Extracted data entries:
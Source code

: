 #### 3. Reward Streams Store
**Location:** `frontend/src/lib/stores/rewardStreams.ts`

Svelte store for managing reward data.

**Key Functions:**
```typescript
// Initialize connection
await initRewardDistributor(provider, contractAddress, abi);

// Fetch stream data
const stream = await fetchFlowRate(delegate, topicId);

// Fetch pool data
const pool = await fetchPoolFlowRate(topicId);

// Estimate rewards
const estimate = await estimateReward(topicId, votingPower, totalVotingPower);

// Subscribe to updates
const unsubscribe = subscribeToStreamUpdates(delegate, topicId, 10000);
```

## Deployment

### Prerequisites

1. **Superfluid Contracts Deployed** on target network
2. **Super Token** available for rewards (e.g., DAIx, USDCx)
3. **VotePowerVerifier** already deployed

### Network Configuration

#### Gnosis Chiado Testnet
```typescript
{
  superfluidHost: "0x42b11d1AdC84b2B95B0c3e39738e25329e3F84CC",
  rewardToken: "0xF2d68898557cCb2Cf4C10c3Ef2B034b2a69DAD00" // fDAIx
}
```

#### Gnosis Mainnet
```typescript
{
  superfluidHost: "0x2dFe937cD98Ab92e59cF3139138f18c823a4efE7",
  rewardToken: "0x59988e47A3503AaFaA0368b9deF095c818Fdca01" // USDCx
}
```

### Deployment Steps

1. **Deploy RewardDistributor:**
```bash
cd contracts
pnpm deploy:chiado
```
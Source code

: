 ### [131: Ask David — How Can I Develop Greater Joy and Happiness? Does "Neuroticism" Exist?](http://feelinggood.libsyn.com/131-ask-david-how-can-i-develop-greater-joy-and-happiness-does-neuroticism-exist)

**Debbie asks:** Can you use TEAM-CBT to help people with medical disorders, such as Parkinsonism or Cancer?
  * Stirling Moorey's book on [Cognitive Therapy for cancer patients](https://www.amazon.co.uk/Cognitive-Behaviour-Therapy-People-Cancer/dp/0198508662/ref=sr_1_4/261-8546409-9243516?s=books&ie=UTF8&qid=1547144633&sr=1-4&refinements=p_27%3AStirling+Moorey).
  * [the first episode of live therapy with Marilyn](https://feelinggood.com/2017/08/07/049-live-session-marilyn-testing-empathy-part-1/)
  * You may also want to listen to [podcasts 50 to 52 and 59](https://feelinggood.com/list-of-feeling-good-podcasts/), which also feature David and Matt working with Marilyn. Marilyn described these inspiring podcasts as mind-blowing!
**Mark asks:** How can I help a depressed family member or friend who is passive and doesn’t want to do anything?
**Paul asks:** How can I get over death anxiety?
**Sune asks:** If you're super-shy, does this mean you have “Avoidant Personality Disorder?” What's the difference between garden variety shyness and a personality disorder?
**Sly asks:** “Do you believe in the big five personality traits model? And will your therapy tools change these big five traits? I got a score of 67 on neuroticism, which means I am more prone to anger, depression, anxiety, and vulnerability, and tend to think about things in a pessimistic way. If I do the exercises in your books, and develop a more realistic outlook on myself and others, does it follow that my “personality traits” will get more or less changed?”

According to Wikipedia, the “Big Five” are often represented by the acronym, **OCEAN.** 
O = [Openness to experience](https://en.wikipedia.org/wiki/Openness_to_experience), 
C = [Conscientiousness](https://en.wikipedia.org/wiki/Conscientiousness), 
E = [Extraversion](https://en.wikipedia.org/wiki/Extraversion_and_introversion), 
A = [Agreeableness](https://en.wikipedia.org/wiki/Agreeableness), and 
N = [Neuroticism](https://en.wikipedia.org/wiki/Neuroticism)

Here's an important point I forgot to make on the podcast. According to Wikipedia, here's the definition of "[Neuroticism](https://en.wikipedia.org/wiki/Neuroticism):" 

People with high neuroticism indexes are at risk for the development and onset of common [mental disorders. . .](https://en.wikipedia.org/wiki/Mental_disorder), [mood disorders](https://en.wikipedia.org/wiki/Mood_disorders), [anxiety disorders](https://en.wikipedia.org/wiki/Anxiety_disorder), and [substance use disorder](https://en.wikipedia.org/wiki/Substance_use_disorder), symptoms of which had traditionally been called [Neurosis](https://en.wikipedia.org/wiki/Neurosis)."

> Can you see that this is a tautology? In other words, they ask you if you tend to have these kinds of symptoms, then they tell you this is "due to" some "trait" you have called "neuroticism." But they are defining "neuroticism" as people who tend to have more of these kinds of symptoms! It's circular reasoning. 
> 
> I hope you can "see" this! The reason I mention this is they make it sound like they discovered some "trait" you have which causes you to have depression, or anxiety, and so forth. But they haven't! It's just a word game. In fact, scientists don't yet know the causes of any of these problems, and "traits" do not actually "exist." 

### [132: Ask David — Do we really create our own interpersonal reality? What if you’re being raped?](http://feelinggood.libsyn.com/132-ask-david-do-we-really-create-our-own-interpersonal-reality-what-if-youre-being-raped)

--

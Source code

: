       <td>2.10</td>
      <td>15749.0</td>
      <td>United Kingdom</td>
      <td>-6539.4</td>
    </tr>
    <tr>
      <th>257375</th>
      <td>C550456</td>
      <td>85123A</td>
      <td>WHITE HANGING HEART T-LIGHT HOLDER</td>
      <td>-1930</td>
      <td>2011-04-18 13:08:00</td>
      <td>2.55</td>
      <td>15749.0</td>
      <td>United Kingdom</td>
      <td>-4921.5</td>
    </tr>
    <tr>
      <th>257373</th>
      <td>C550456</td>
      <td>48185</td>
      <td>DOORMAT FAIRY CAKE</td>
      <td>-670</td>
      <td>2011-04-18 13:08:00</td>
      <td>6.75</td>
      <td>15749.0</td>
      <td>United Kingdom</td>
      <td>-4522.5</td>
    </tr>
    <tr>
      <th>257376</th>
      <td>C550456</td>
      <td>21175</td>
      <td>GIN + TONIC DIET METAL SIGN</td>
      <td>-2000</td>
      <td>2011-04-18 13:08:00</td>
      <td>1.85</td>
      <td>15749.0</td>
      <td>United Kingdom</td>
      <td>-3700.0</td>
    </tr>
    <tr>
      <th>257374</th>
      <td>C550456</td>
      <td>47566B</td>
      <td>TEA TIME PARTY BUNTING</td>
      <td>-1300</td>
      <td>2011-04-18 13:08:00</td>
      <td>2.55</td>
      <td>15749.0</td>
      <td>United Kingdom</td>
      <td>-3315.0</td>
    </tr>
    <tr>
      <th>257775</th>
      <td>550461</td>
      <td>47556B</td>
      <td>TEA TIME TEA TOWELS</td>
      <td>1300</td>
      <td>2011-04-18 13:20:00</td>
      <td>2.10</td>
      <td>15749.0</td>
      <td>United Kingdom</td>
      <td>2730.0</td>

Assignment: Print, without alteration, only the lines above between the one holding "Svelte store for managing reward data." and the one holding "2. **Super Token**", inclusive.

Task result:
Svelte store for managing reward data.

**Key Functions:**
```typescript
// Initialize connection
await initRewardDistributor(provider, contractAddress, abi);

// Fetch stream data
const stream = await fetchFlowRate(delegate, topicId);

// Fetch pool data
const pool = await fetchPoolFlowRate(topicId);

// Estimate rewards
const estimate = await estimateReward(topicId, votingPower, totalVotingPower);

// Subscribe to updates
const unsubscribe = subscribeToStreamUpdates(delegate, topicId, 10000);
```

## Deployment

### Prerequisites

1. **Superfluid Contracts Deployed** on target network
2. **Super Token** available for rewards (e.g., DAIx, USDCx)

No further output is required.